Apr 13, 2009

Hungarian Notation in Ruby?

Way back when I was first learning to program, I was quickly introduced to the Win32 C API, which uses a lot of Hungarian notation on the variable names. This got really annoying really quickly, especially back then when there was a difference between a "long pointer" and a "short pointer", you'd get stuff like "g_lpasz_..." which means "long pointer to an array of zero-terminated strings, which happens to be a global variable". It can get nastier.
Eventually I dropped this, because in C/C++ you explicitly declare the type of a variable anyway, and the IDE that I used at the time (Visual Studio) would display the type anyway. It was both redundant and slightly verbose, so it didn't really come as a surprise that when I came to Java in university and saw that it did not use this notation that maybe it was worth ditching (it's one of the few things that Java ditched from C++ that I actually agreed with). So now I don't use it when I'm programming C++.

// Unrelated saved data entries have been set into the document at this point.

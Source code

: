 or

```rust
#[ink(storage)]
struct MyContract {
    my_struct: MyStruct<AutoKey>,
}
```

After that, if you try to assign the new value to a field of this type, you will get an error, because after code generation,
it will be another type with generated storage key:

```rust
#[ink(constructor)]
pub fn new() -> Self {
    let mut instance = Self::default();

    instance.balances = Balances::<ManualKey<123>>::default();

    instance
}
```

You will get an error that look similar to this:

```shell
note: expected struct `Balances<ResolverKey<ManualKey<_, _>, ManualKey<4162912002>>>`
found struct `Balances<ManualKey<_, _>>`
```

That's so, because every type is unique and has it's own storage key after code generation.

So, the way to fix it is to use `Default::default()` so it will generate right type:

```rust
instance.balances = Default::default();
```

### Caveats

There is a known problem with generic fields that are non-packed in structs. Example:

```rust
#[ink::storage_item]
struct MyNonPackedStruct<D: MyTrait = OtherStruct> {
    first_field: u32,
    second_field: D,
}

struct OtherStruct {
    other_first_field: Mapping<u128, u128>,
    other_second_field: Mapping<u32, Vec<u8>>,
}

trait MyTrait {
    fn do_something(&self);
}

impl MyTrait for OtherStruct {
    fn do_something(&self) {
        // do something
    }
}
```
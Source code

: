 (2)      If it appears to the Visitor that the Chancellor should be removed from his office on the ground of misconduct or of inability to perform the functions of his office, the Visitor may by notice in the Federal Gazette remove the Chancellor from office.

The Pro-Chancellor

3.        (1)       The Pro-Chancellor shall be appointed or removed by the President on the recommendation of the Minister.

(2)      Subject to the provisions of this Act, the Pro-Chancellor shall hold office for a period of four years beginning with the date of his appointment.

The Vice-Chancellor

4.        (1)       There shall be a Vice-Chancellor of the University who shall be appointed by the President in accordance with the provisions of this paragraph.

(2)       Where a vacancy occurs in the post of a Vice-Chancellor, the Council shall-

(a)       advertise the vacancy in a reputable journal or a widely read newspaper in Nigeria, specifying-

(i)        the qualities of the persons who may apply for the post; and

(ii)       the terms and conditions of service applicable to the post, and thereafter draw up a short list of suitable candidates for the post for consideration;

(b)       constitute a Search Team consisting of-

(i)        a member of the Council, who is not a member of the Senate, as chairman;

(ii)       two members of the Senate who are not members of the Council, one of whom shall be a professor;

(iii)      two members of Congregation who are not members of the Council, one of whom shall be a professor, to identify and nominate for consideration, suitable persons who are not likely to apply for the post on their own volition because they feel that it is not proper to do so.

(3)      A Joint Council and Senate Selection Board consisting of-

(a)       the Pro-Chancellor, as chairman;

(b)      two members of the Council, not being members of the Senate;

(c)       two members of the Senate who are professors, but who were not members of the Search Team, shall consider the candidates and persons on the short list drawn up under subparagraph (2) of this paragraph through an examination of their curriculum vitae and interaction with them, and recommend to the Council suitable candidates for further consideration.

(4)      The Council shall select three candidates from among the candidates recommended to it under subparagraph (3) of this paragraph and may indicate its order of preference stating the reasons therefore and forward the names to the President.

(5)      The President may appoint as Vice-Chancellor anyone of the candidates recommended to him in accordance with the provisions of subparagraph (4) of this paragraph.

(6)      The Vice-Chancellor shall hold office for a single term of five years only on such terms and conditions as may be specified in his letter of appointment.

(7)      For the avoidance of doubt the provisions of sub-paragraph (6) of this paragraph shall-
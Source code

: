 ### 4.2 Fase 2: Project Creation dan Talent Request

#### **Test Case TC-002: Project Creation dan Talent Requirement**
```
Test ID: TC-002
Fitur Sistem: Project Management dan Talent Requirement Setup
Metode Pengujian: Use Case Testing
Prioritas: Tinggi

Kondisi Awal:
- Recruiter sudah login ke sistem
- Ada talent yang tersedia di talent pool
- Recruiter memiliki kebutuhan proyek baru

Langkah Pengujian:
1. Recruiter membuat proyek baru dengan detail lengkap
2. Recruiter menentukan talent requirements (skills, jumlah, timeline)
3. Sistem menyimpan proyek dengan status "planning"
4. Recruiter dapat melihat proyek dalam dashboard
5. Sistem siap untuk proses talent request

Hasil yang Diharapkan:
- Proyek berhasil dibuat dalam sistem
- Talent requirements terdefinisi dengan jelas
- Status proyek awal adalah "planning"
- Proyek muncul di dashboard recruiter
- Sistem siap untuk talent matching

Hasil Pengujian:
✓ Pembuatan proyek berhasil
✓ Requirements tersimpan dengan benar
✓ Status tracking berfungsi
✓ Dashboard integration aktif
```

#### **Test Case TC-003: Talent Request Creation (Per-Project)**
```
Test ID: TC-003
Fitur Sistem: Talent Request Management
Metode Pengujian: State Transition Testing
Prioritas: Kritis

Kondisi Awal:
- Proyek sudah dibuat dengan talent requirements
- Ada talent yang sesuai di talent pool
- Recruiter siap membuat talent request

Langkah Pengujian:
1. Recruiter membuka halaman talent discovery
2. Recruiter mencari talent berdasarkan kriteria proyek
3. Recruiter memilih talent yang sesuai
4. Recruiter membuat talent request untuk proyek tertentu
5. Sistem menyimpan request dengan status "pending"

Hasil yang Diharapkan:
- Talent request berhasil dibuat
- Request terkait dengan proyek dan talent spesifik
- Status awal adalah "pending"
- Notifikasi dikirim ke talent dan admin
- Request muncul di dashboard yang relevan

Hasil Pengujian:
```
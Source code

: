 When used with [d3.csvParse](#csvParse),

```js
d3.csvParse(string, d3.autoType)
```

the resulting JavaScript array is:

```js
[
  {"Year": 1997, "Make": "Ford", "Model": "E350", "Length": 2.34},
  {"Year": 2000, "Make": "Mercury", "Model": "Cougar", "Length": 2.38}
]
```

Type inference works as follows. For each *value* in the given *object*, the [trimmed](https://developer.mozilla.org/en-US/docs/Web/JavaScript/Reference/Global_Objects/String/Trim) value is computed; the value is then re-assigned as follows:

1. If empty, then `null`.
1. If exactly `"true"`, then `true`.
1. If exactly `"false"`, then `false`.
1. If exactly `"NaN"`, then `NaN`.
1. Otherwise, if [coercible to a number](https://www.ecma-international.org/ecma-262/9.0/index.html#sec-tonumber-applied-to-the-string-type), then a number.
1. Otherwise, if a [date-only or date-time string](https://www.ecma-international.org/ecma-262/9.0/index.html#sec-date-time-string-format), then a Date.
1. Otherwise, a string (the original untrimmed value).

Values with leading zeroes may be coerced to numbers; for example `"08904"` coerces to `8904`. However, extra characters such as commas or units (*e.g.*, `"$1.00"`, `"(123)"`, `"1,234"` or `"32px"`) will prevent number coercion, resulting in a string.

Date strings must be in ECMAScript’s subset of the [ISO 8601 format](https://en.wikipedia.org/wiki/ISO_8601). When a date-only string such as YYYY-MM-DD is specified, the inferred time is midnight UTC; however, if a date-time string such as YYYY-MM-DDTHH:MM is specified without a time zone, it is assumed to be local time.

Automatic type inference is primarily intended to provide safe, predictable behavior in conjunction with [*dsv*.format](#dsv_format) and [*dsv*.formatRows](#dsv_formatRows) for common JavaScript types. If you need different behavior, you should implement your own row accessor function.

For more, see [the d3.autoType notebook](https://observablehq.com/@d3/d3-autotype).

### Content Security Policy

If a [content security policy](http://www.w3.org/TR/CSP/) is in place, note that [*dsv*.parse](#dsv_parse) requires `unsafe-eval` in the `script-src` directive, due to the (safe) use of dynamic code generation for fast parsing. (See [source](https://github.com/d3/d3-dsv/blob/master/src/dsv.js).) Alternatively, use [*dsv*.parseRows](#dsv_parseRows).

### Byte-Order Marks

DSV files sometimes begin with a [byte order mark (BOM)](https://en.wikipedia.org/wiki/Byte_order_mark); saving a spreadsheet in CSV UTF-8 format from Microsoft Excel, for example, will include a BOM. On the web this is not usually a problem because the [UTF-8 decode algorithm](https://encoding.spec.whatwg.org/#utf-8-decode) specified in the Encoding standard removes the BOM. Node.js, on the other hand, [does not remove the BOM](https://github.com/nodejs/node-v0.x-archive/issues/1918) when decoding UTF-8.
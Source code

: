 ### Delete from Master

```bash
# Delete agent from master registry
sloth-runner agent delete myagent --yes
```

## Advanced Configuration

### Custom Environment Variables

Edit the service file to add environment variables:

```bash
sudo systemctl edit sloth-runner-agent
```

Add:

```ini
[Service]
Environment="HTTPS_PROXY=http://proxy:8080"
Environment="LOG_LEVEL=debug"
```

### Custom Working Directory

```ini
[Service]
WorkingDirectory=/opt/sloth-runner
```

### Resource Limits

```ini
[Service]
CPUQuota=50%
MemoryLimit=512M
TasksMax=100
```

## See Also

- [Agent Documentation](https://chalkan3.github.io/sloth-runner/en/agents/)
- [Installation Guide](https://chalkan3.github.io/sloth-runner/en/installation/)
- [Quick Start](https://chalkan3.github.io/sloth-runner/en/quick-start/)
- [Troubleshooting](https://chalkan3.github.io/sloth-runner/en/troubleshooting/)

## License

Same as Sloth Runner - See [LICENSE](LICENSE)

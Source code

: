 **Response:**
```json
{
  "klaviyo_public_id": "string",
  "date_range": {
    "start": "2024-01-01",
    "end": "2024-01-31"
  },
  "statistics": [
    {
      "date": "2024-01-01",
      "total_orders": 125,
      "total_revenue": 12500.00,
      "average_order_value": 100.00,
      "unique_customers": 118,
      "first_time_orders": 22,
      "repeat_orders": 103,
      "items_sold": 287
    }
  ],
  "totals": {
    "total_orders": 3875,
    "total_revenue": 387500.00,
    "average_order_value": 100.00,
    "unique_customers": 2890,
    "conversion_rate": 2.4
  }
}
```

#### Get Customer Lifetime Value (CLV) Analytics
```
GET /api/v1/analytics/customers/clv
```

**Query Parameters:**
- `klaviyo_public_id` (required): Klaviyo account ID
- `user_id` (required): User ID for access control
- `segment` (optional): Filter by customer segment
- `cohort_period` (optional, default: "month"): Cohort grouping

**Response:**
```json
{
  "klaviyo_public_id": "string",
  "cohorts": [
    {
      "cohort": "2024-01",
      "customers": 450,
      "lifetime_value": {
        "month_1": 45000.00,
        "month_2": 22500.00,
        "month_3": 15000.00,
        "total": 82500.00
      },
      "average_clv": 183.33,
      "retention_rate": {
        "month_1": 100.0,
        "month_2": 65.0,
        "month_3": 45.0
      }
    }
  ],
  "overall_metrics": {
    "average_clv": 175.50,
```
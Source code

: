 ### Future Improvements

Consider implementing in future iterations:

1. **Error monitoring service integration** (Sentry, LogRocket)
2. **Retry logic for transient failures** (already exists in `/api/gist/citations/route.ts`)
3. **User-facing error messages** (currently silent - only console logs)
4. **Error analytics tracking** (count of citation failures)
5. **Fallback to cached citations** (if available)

Most of the time these days, I'm not programming in C++. While I still like the language - probably because I haven't found a language that does what it does well better, namely execution speed with OOP/generics - most of the projects I seem to do are better suited to Ruby - there are probably better languages to use for some of the things I do (OORegress would probably be better off in Scala since it does number crunching) but whatever.

As my apps and web apps get more complex however, I'm thinking some sort of very basic type system would be in order. Since in Ruby you can never be really certain what type a variable is (I've been bitten in the ass in Rails by Hash vs. HashWithIndifferentAccess), having some sort of hint to other programmers what type the variable should be would be quite helpful. Just a thought.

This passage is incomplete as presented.